Activity: Which lines make up the answer? Those from the line with "the gcd identity." through the end of the data; reproduce them exactly.
[Input for this task Boundary: Start]
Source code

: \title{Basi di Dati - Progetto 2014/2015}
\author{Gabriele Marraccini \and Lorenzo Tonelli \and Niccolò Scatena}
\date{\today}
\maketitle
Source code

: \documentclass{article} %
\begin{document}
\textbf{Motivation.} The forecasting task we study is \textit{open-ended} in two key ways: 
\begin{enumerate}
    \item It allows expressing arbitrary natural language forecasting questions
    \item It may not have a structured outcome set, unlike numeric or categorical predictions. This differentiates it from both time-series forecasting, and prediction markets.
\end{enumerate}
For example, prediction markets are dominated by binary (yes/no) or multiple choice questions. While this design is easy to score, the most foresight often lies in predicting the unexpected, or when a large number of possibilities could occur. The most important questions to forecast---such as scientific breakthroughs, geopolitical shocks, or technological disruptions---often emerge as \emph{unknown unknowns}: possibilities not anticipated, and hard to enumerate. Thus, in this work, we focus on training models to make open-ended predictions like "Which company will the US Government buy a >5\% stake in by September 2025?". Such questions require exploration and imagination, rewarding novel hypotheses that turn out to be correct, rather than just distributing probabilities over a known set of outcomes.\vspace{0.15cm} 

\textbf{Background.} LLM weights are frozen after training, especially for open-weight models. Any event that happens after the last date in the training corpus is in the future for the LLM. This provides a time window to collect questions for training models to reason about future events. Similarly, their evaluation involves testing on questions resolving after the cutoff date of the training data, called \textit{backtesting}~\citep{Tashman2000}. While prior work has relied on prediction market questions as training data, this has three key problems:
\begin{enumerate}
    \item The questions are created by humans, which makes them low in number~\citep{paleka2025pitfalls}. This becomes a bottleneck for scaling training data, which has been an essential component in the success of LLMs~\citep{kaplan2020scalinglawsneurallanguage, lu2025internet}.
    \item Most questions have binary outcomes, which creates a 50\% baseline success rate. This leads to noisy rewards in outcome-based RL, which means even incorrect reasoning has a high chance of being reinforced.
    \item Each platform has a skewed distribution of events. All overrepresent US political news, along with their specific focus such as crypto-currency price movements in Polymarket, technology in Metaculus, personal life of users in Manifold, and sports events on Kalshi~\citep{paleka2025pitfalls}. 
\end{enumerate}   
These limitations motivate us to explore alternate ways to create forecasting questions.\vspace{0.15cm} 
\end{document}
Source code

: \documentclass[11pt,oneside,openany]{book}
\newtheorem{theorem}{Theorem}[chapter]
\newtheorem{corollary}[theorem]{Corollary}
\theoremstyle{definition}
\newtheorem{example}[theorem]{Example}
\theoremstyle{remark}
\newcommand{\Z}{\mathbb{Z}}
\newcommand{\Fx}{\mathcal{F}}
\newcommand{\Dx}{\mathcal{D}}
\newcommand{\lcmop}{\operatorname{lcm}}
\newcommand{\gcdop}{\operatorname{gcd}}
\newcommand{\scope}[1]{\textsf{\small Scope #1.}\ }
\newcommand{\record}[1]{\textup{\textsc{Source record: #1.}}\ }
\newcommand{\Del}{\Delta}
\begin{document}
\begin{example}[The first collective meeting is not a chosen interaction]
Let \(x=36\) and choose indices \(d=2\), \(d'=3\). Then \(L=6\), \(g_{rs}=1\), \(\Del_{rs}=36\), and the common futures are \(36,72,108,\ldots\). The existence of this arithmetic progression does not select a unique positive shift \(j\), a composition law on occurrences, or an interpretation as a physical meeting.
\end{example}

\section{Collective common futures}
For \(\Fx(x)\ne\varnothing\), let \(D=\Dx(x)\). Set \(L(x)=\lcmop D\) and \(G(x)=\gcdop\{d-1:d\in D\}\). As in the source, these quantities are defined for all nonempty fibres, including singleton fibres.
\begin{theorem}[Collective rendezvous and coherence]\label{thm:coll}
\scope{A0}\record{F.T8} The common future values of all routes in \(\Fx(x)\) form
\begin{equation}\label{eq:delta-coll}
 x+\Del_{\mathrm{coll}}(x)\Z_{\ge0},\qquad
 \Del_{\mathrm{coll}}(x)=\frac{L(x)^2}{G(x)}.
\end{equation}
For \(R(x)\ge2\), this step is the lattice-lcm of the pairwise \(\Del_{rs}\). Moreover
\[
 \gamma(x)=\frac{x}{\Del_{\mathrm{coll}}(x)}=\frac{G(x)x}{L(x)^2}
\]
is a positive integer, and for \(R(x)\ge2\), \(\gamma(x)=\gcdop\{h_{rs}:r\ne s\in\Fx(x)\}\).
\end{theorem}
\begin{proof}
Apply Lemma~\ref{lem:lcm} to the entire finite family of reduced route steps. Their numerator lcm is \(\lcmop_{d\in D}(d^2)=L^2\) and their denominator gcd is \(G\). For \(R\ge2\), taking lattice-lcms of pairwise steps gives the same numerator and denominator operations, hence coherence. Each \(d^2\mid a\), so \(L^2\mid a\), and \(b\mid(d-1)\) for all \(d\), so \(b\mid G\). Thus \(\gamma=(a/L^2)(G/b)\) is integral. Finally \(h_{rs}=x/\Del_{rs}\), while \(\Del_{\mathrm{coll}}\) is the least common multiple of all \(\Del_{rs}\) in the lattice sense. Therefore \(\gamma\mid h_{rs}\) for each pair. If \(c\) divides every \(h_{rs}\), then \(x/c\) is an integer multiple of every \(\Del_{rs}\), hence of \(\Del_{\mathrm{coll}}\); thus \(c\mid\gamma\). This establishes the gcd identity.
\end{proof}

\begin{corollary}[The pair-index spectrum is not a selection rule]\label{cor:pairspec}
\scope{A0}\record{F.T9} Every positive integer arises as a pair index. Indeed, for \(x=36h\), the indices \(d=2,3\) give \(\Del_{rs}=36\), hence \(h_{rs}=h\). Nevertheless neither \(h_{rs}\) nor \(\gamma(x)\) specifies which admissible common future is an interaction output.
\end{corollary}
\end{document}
[Input for this task Boundary: End]
Problem solution:
Apply Lemma~\ref{lem:lcm} to the entire finite family of reduced route steps. Their numerator lcm is \(\lcmop_{d\in D}(d^2)=L^2\) and their denominator gcd is \(G\). For \(R\ge2\), taking lattice-lcms of pairwise steps gives the same numerator and denominator operations, hence coherence. Each \(d^2\mid a\), so \(L^2\mid a\), and \(b\mid(d-1)\) for all \(d\), so \(b\mid G\). Thus \(\gamma=(a/L^2)(G/b)\) is integral. Finally \(h_{rs}=x/\Del_{rs}\), while \(\Del_{\mathrm{coll}}\) is the least common multiple of all \(\Del_{rs}\) in the lattice sense. Therefore \(\gamma\mid h_{rs}\) for each pair. If \(c\) divides every \(h_{rs}\), then \(x/c\) is an integer multiple of every \(\Del_{rs}\), hence of \(\Del_{\mathrm{coll}}\); thus \(c\mid\gamma\). This establishes the gcd identity.
\end{proof}

\begin{corollary}[The pair-index spectrum is not a selection rule]\label{cor:pairspec}
\scope{A0}\record{F.T9} Every positive integer arises as a pair index. Indeed, for \(x=36h\), the indices \(d=2,3\) give \(\Del_{rs}=36\), hence \(h_{rs}=h\). Nevertheless neither \(h_{rs}\) nor \(\gamma(x)\) specifies which admissible common future is an interaction output.
\end{corollary}
\end{document}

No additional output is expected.